### WHAT YOU WILL DO
Omit every picture while you reproduce the entries that follow word for word.

### SUPPLIED MATERIAL
-*-

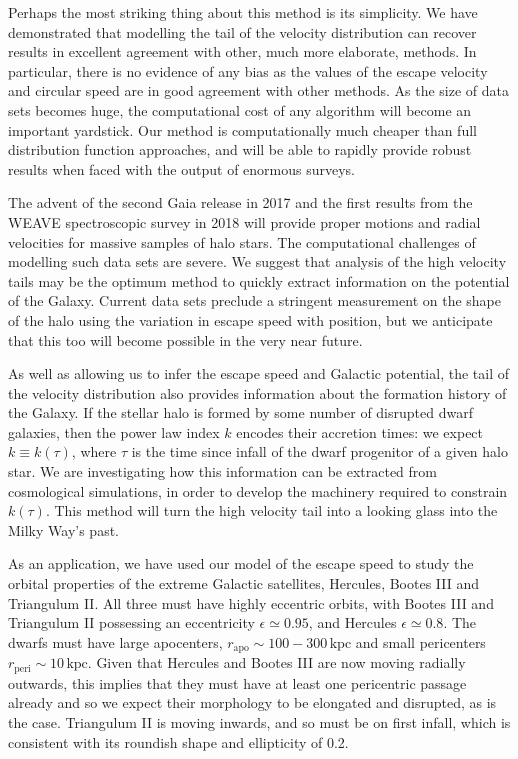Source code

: \documentclass[useAMS,twocolumn,usenatbib]{mn2e}
\def\kpc{{\,\mathrm{kpc}}}
\def\rp{{r_\mathrm{peri}}}
\def\ra{{r_\mathrm{apo}}}
\begin{document}
Perhaps the most striking thing about this method is its simplicity. 
We have demonstrated that modelling the tail of the velocity distribution can recover results in excellent agreement with other, much more elaborate, methods. 
In particular, there is no evidence of any bias as the values of the escape velocity and circular speed are in good agreement with other methods.  
As the size of data sets becomes huge, the computational cost of any algorithm will become an important yardstick. 
Our method is computationally much cheaper than full distribution function approaches, and will be able to rapidly provide robust results when faced with the output of enormous surveys.

The advent of the second Gaia release in 2017 and the first results from the WEAVE spectroscopic survey in 2018 will provide proper motions and radial velocities for massive samples of halo stars. 
The computational challenges of modelling such data sets are severe. 
We suggest that analysis of the high velocity tails may be the optimum method to quickly extract information on the potential of the Galaxy.  
Current data sets preclude a stringent measurement on the shape of the halo using the variation in escape speed with position, but we anticipate that this too will become possible in the very near future.

As well as allowing us to infer the escape speed and Galactic potential, the tail of the velocity distribution also provides information about the formation history of the Galaxy.
If the stellar halo is formed by some number of disrupted dwarf galaxies, then the power law index $k$ encodes their accretion times: we expect $k \equiv k(\tau)$, where $\tau$ is the time since infall of the dwarf progenitor of a given halo star.
We are investigating how this information can be extracted from cosmological simulations, in order to develop the machinery required to constrain $k(\tau)$. 
This method will turn the high velocity tail into a looking glass into the Milky Way's past.

As an application, we have used our model of the escape speed to study the orbital properties of the extreme Galactic satellites, Hercules, Bootes III and Triangulum II. 
All three must have highly eccentric orbits, with Bootes III and Triangulum II possessing an eccentricity $\epsilon \simeq 0.95$, and Hercules
$\epsilon \simeq 0.8$. 
The dwarfs must have large apocenters, $\ra \sim 100 - 300\kpc$ and small pericenters $\rp \sim 10\kpc$. 
Given that Hercules and Bootes III are now moving radially outwards, this implies that they must have at least one pericentric passage already and so we expect their morphology to be elongated and disrupted, as is the case. 
Triangulum II is moving inwards, and so must be on first infall, which is consistent with its roundish shape and ellipticity of 0.2.
\end{document}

-*-

### RESPONSE TO THIS EXERCISE
Source code

: \documentclass[useAMS,twocolumn,usenatbib]{mn2e}
\def\kpc{{\,\mathrm{kpc}}}
\def\rp{{r_\mathrm{peri}}}
\def\ra{{r_\mathrm{apo}}}
\begin{document}
Perhaps the most striking thing about this method is its simplicity. 
We have demonstrated that modelling the tail of the velocity distribution can recover results in excellent agreement with other, much more elaborate, methods. 
In particular, there is no evidence of any bias as the values of the escape velocity and circular speed are in good agreement with other methods.  
As the size of data sets becomes huge, the computational cost of any algorithm will become an important yardstick. 
Our method is computationally much cheaper than full distribution function approaches, and will be able to rapidly provide robust results when faced with the output of enormous surveys.

The advent of the second Gaia release in 2017 and the first results from the WEAVE spectroscopic survey in 2018 will provide proper motions and radial velocities for massive samples of halo stars. 
The computational challenges of modelling such data sets are severe. 
We suggest that analysis of the high velocity tails may be the optimum method to quickly extract information on the potential of the Galaxy.  
Current data sets preclude a stringent measurement on the shape of the halo using the variation in escape speed with position, but we anticipate that this too will become possible in the very near future.

As well as allowing us to infer the escape speed and Galactic potential, the tail of the velocity distribution also provides information about the formation history of the Galaxy.
If the stellar halo is formed by some number of disrupted dwarf galaxies, then the power law index $k$ encodes their accretion times: we expect $k \equiv k(\tau)$, where $\tau$ is the time since infall of the dwarf progenitor of a given halo star.
We are investigating how this information can be extracted from cosmological simulations, in order to develop the machinery required to constrain $k(\tau)$. 
This method will turn the high velocity tail into a looking glass into the Milky Way's past.

As an application, we have used our model of the escape speed to study the orbital properties of the extreme Galactic satellites, Hercules, Bootes III and Triangulum II. 
All three must have highly eccentric orbits, with Bootes III and Triangulum II possessing an eccentricity $\epsilon \simeq 0.95$, and Hercules
$\epsilon \simeq 0.8$. 
The dwarfs must have large apocenters, $\ra \sim 100 - 300\kpc$ and small pericenters $\rp \sim 10\kpc$. 
Given that Hercules and Bootes III are now moving radially outwards, this implies that they must have at least one pericentric passage already and so we expect their morphology to be elongated and disrupted, as is the case. 
Triangulum II is moving inwards, and so must be on first infall, which is consistent with its roundish shape and ellipticity of 0.2.
\end{document}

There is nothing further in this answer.